Monday, May 17, 2010

San Diego Botanical Gardens

There's a long serendipitous story about the photos I'm about to show you. I'd been thinking of this place I'd been to in San Diego long ago called Quail Botanical Gardens. I was hoping to convince Lisa and Joli to find and go there with me again when I was down there a few weeks ago but it just didn't work out. On my way home, driving up I-5, I pulled off at an exit, spied a sign for "San Diego Botanical Gardens", decided to check it out, discovered it was the renamed Quail gardens, and that I had just happened to stumble on it on their monthly free entrance day. How could I resist!

When I'd visited it about fifteen years ago it was a lovely garden but in the intervening years it's grown into an absolutely awe inspiring grounds that would require many return visits to see it all. In two and a half hours I managed to barely, briskly, walk the contours of it.

You might want to grab a refreshing beverage before you go on a rather lengthy cyber stroll through them with me. Water bottles ready? (Wine? Well, uhm, sure.) This is just a few of the photos I snapped, there were virtually dozens of views, hundreds of close up possibilities, every few footsteps.

Bananas on the tree. Or maybe they were plantains. It's fun to think about places where banana trees are just ordinary garden plants. I remember the first time northern Wisconsin and Minnesota bred me saw oranges ON A TREE! I was eighteen. I was amazed.

A nice couple took my photo in front of some Dr. Seuss looking succulents.

This is a vignette from an area that was meant to look like undersea plant life. It did seem very ocean garden-y. I found myself humming "Under the Sea", thinking my Little Mermaid loving granddaughter would love it.

My grandkids would love most of the garden. There were two areas designed just for children. This literary rabbit was reading in the older children's area.

I wished I could bring this colorful froggy home to live in my garden.

On a windy day I bet these sparkled and twirled. They were pretty even when they were still.

Even this storage/potting shed was capped with a garden roof of succulents.

There were many epiphytes (plants that grow on other plants) in the garden.

This central gazebo was a popular resting spot. There were so many interesting people sitting under the shade of that tree, it reminded me of a number of Impressionist paintings.

A cork tree! There were about a half dozen of these strange looking creatures.

The newer children's area was large enough to entertain a child all day long. It covered an entire hillside. This was a child's size labyrinth. I walked it of course.

This climbing "tree" was far more realistic looking than I could capture in a photograph.
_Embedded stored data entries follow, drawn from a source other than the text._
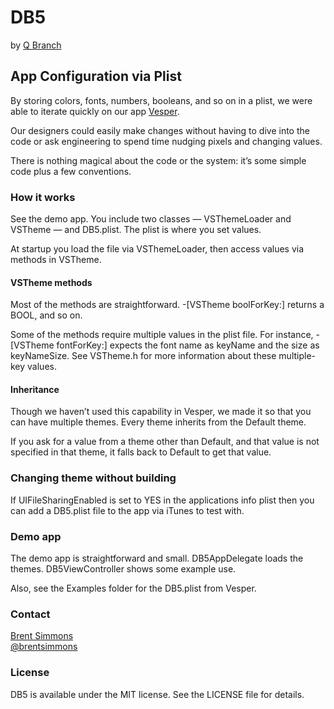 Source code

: # DB5

by [Q Branch](http://qbranch.co/)

## App Configuration via Plist

By storing colors, fonts, numbers, booleans, and so on in a plist, we were able to iterate quickly on our app [Vesper](http://vesperapp.co/).

Our designers could easily make changes without having to dive into the code or ask engineering to spend time nudging pixels and changing values.

There is nothing magical about the code or the system: it’s some simple code plus a few conventions.

### How it works

See the demo app. You include two classes — VSThemeLoader and VSTheme — and DB5.plist. The plist is where you set values.

At startup you load the file via VSThemeLoader, then access values via methods in VSTheme.

#### VSTheme methods

Most of the methods are straightforward. -[VSTheme boolForKey:] returns a BOOL, and so on.

Some of the methods require multiple values in the plist file. For instance, -[VSTheme fontForKey:] expects the font name as keyName and the size as keyNameSize. See VSTheme.h for more information about these multiple-key values.

#### Inheritance

Though we haven’t used this capability in Vesper, we made it so that you can have multiple themes. Every theme inherits from the Default theme.

If you ask for a value from a theme other than Default, and that value is not specified in that theme, it falls back to Default to get that value.

### Changing theme without building

If UIFileSharingEnabled is set to YES in the applications info plist then you can add a DB5.plist file to the app via iTunes to test with.

### Demo app

The demo app is straightforward and small. DB5AppDelegate loads the themes. DB5ViewController shows some example use.

Also, see the Examples folder for the DB5.plist from Vesper.

### Contact

[Brent Simmons](https://github.com/brentsimmons)<br />
[@brentsimmons](https://twitter.com/brentsimmons)

### License

DB5 is available under the MIT license. See the LICENSE file for details. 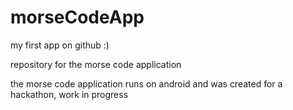 # morseCodeApp

my first app on github :)

repository for the morse code application

the morse code application runs on android and was created for a hackathon, work in progress
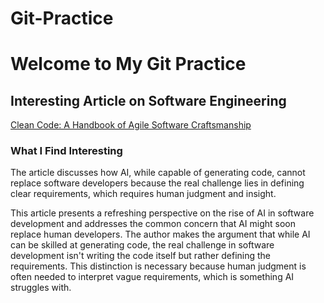 # Git-Practice
# Welcome to My Git Practice

## Interesting Article on Software Engineering

[Clean Code: A Handbook of Agile Software Craftsmanship](https://stackoverflow.blog/2023/12/29/the-hardest-part-of-building-software-is-not-coding-its-requirements/)

### What I Find Interesting

The article discusses how AI, while capable of generating code, cannot replace software developers because the real challenge lies 
in defining clear requirements, which requires human judgment and insight.

This article presents a refreshing perspective on the rise of AI in software development and addresses the common concern
that AI might soon replace human developers. The author makes the argument that while AI can be skilled at generating code, 
the real challenge in software development isn't writing the code itself but rather defining the requirements. This distinction is 
necessary because human judgment is often needed to interpret vague requirements, which is something AI struggles with.
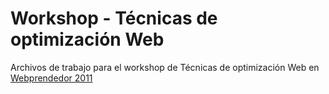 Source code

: Workshop - Técnicas de optimización Web
=======================================

Archivos de trabajo para el workshop de Técnicas de optimización Web en [Webprendedor 2011](http://www.webprendedor.com/wp2011/)
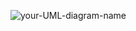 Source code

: ![your-UML-diagram-name](http://www.plantuml.com/plantuml/proxy?cache=no&src=https://github.com/baev-al/Action_test/blob/master/diagram.iuml)

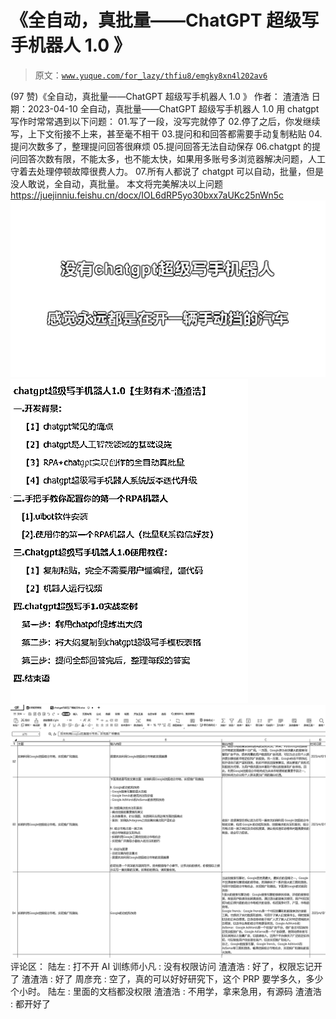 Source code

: # 《全自动，真批量——ChatGPT 超级写手机器人 1.0 》

> 原文：[`www.yuque.com/for_lazy/thfiu8/emgky8xn4l202av6`](https://www.yuque.com/for_lazy/thfiu8/emgky8xn4l202av6)

<ne-h2 id="13f7fa9d" data-lake-id="13f7fa9d"><ne-heading-ext><ne-heading-anchor></ne-heading-anchor><ne-heading-fold></ne-heading-fold></ne-heading-ext><ne-heading-content><ne-text id="u04f26068">(97 赞)《全自动，真批量——ChatGPT 超级写手机器人 1.0 》</ne-text></ne-heading-content></ne-h2> <ne-p id="u6f0d0110" data-lake-id="u6f0d0110"><ne-text id="ua8ba5973">作者： 渣渣浩</ne-text></ne-p> <ne-p id="uef4c14c6" data-lake-id="uef4c14c6"><ne-text id="u189a5001">日期：2023-04-10</ne-text></ne-p> <ne-p id="u4cc39081" data-lake-id="u4cc39081"><ne-text id="ud8789245">全自动，真批量——ChatGPT 超级写手机器人 1.0</ne-text></ne-p> <ne-p id="u1527d187" data-lake-id="u1527d187"><ne-text id="u5bd70aa6">用 chatgpt 写作时常常遇到以下问题：</ne-text></ne-p> <ne-p id="ud33b05a5" data-lake-id="ud33b05a5"><ne-text id="ucb43c1ee">01.写了一段，没写完就停了</ne-text> <ne-text id="ub2ed355d">02.停了之后，你发继续写，上下文衔接不上来，甚至毫不相干</ne-text> <ne-text id="u43d0dee5">03.提问和和回答都需要手动复制粘贴</ne-text> <ne-text id="uf37e9709">04.提问次数多了，整理提问回答很麻烦</ne-text> <ne-text id="u530c9403">05.提问回答无法自动保存</ne-text> <ne-text id="ue2282c6f">06.chatgpt 的提问回答次数有限，不能太多，也不能太快，如果用多账号多浏览器解决问题，人工守着去处理停顿故障很费人力。</ne-text> <ne-text id="u0869f91a">07.所有人都说了 chatgpt 可以自动，批量，但是没人敢说，全自动，真批量。</ne-text></ne-p> <ne-p id="ufa0265e1" data-lake-id="ufa0265e1"><ne-text id="u764ed294">本文将完美解决以上问题</ne-text> [<ne-text id="ua4d92bfe">https://juejinniu.feishu.cn/docx/IOL6dRP5yo30bxx7aUKc25nWn5c</ne-text>](https://juejinniu.feishu.cn/docx/IOL6dRP5yo30bxx7aUKc25nWn5c)<ne-card data-card-name="image" data-card-type="inline" id="euRbh" data-event-boundary="card">![](img/403cf076d8194ca6b1ad2c066b9c9da3.png)</ne-card></ne-p> <ne-p id="u7e32ad62" data-lake-id="u7e32ad62"><ne-card data-card-name="image" data-card-type="inline" id="tMJyk" data-event-boundary="card">![](img/7c356b6aa909a2400c328c37d822d5bc.png)</ne-card></ne-p> <ne-p id="u3bc653e8" data-lake-id="u3bc653e8"><ne-card data-card-name="image" data-card-type="inline" id="EsHW0" data-event-boundary="card">![](img/6e2adc3ae16396058b85efdb63aca088.png)</ne-card></ne-p> <ne-hole id="uef783242" data-lake-id="uef783242"><ne-card data-card-name="hr" data-card-type="block" id="bZZLf" data-event-boundary="card"><ne-p id="u17709acb" data-lake-id="u17709acb"><ne-text id="u9335476f">评论区：</ne-text></ne-p> <ne-p id="u0e80553f" data-lake-id="u0e80553f"><ne-text id="u2a423c38">陆左 : 打不开</ne-text> <ne-text id="uc261a18d">AI 训练师小凡 : 没有权限访问</ne-text> <ne-text id="uf2131007">渣渣浩 : 好了，权限忘记开了</ne-text> <ne-text id="ubb91347e">渣渣浩 : 好了</ne-text> <ne-text id="ub7e4d338">周彦充 : 空了，真的可以好好研究下，这个 PRP 要学多久，多少个小时。</ne-text> <ne-text id="u991efd19">陆左 : 里面的文档都没权限</ne-text> <ne-text id="u55b87aaa">渣渣浩 : 不用学，拿来急用，有源码</ne-text> <ne-text id="u31ed2e25">渣渣浩 : 都开好了</ne-text></ne-p></ne-card></ne-hole>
It was really a structure that was built but had real plants hanging (out of reach of little hands I assume) on the outside. I seriously need to come back with a kid so I can climb up into it myself.

There were a number of waterfalls, this is just one view of one of them.
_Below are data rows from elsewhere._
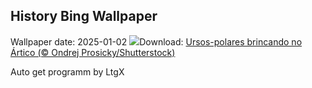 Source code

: ## History Bing Wallpaper
Wallpaper date: 2025-01-02
![](https://www.bing.com/th?id=OHR.PolarBearSwim_PT-BR1521924393_UHD.jpg&w=1000)Download: [Ursos-polares brincando no Ártico (© Ondrej Prosicky/Shutterstock)](https://www.bing.com/th?id=OHR.PolarBearSwim_PT-BR1521924393_UHD.jpg)

Auto get programm by LtgX
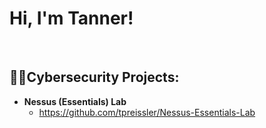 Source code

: <h1>Hi, I'm Tanner!</h1>

<br>

<h2>👨‍💻Cybersecurity Projects:</h2>

- <b>Nessus (Essentials) Lab</b>
  - https://github.com/tpreissler/Nessus-Essentials-Lab

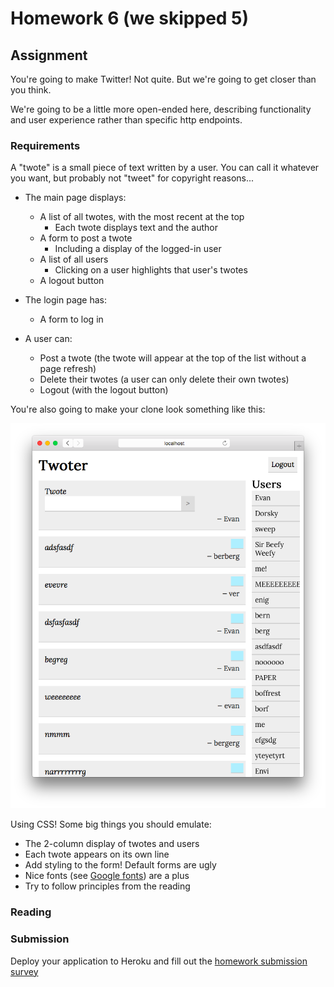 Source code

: # Homework 6 (we skipped 5)

## Assignment

You're going to make Twitter! Not quite. But we're going to get closer than you think.

We're going to be a little more open-ended here, describing functionality and user experience rather than specific http endpoints.

### Requirements

A "twote" is a small piece of text written by a user. You can call it whatever you want, but probably not "tweet" for copyright reasons...

- The main page displays:
	- A list of all twotes, with the most recent at the top
		- Each twote displays text and the author
	- A form to post a twote
		- Including a display of the logged-in user
	- A list of all users
		- Clicking on a user highlights that user's twotes
	- A logout button

- The login page has:
	- A form to log in

- A user can:
	- Post a twote (the twote will appear at the top of the list without a page refresh)
	- Delete their twotes (a user can only delete their own twotes)
	- Logout (with the logout button)

You're also going to make your clone look something like this:

![Example](example.png)

Using CSS! Some big things you should emulate:

- The 2-column display of twotes and users
- Each twote appears on its own line
- Add styling to the form! Default forms are ugly
- Nice fonts (see [Google fonts](https://www.google.com/fonts)) are a plus
- Try to follow principles from the reading

### Reading

### Submission

Deploy your application to Heroku and fill out the [homework submission survey](http://goo.gl/forms/YtLR2oGdFv)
I really loved these eyeball trees but they seemed to be a little annoyed at me in return.

A green lady tending her babies.

Another lady relaxing with a green friend. Can you see her green friend? On the chair to her right?

Summed up nicely already.

A green craftsman. At least that's who he seemed to be to me.

"Their queen had torn her green gown and bared a shoulder white
White as the May that crowned her
And all the minstrels round her
Tilted back their crimson hats and sang for sheer delight," - Lyrics from Merry May Folk by Emerald Rose

This uprooted gnarl seemed to be alive to me as well - can't you see the goblins and gnomes and knobby knuckled tree creatures hiding in it? Maybe even a monster or two!
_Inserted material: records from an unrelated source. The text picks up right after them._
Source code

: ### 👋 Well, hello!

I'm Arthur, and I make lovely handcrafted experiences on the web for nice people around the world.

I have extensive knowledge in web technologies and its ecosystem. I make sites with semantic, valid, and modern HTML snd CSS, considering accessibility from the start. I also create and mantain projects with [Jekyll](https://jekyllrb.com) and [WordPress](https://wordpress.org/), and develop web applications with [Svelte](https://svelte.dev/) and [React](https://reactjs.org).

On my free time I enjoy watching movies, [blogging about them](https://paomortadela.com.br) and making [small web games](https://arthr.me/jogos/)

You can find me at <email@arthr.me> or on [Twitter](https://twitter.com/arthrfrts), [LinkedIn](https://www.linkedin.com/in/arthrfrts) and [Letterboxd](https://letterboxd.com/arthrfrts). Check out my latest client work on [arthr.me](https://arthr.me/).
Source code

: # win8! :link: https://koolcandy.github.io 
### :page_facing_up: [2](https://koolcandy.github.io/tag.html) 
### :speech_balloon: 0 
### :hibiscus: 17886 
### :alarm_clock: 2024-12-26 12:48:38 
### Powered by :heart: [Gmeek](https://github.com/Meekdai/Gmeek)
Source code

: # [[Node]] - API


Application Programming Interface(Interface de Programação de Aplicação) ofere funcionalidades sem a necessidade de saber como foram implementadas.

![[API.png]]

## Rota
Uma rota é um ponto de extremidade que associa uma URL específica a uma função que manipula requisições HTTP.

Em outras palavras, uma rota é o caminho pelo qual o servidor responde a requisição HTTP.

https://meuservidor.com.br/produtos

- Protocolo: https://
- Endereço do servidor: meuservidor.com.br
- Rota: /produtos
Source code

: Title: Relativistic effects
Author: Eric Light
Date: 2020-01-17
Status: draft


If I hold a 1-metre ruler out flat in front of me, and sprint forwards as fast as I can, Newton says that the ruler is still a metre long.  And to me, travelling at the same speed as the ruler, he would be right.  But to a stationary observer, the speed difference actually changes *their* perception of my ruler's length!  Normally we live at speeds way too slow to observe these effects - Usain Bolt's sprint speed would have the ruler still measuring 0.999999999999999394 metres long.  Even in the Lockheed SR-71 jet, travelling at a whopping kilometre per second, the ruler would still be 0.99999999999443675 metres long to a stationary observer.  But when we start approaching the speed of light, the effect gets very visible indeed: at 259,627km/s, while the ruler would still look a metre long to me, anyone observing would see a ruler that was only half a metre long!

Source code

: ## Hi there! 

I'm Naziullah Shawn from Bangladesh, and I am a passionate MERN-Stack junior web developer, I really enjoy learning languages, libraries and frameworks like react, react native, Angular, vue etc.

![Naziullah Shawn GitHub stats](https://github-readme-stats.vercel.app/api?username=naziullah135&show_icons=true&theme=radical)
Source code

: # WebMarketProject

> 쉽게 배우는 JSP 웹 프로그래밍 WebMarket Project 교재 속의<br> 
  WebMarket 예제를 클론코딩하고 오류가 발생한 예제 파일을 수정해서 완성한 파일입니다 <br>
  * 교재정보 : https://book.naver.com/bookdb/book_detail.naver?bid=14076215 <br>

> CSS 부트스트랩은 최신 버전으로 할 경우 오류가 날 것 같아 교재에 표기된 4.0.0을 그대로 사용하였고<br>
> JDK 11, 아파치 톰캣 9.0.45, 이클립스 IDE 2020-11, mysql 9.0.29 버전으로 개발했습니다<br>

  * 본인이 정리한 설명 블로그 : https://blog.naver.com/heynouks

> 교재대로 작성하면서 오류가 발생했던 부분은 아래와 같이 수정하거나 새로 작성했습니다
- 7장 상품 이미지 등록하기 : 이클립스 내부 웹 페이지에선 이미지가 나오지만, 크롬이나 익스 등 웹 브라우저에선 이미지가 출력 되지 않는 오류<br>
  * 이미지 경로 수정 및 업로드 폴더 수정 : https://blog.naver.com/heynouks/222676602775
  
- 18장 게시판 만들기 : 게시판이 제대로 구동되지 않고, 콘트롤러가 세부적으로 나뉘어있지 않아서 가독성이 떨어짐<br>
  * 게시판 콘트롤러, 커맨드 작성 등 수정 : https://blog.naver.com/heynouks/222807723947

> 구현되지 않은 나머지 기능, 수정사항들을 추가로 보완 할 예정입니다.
These cacti looked vaguely reminiscent of something too. I'll just let you and your own imagination go where you will with this one.

Another Dr. Suess scene.

One forgets how beautiful and colorful the desert can be.

This hidden lily pond was another favorite with the little kids. I witnessed a half dozen mothers negotiating "five more minutes and we are leaving" with stubborn preschoolers.

Who can blame them when the place was alight with so many friendly creatures. Fishies. Dragonflies. This red fellow looks like he's smiling.

And several of the biggest, greenest frogs I've seen since my childhood. They were very used to people, I took this photograph really close up, I don't think I even used a bit of telephoto lens for it.

A very cool bamboo forest. The effect was sort of ruined by the yellow roping but I can understand the need for it. Some people don't seem to understand the whole "stay on the path" concept.

If you want to find out more, visit the garden's website here. If you live close enough to visit, they have festivals (including a chocolate festival and a fairy festival!) as well as classes and events of all kinds. Check out some botanical close ups I saved to share over at Laume's Studio.


Wednesday, May 12, 2010

One Weed at a Time

Our front gardens have been benignly neglected for a number of years now. Oh, we water, pull out dried branches, rake, pull a few weeds. But plants have died out and other plants have taken over entire sections and it's all just a big green mess, albeit a pretty one that still blooms alot. The whole thing is rather overwhelming so we're tackling it one small section at a time.

One of the newer problems is a strip between the original garden strip beneath the retaining wall and the sidewalks. It was created when they put in the sidewalks a few years ago. Before that it was just hard dirt and was where we parked instead of parking on the road. It was filled in by the road crew, overfilled actually, with leftover dirt, sand, and chunks of asphalt. And in the last couple of summers weeds have taken over.

There are two strips. The longest one, which you see above to give you a "before" image, runs to the left of the front walkway.

The shorter by about half the other side (33 feet in length I believe) runs to the right between the walkway and driveway. There's also a short bit on the other side of the driveway which I didn't photograph.

We spent the last week digging, watering, weeding, removing asphalt and rocks, adding compost, and finally laying this hodgepodge of collected stepping stones and pretty rocks and planting groundcovers. What a difference! Of course I still have to weed and return to splendor the top planter layer but, as I mentioned, taking this enormous project on in smaller steps.

The plan is for the groundcover (there's also some seeds tossed) to take over and keep the weeds down. I've used plants that can take a bit of stepping on and added the stepping stones for visual appeal and to make the back strip more accessible. The morning after I took this photo, a herd of deer walked through and left deep (in the now softened dirt) prints. Sigh. I might have to stick some twirly shiny things in the row to discourage a repeat.

This is one of my favorite pieces, it's from a stack of granite countertop samples my son in the building industry gifted to me.

Since we're just starting to come into our green season up here in the mountains, I'll leave you with this beautiful garden photo I snapped just down the street from my son's house, down in the valley. Irises are a month or two away from blooming here!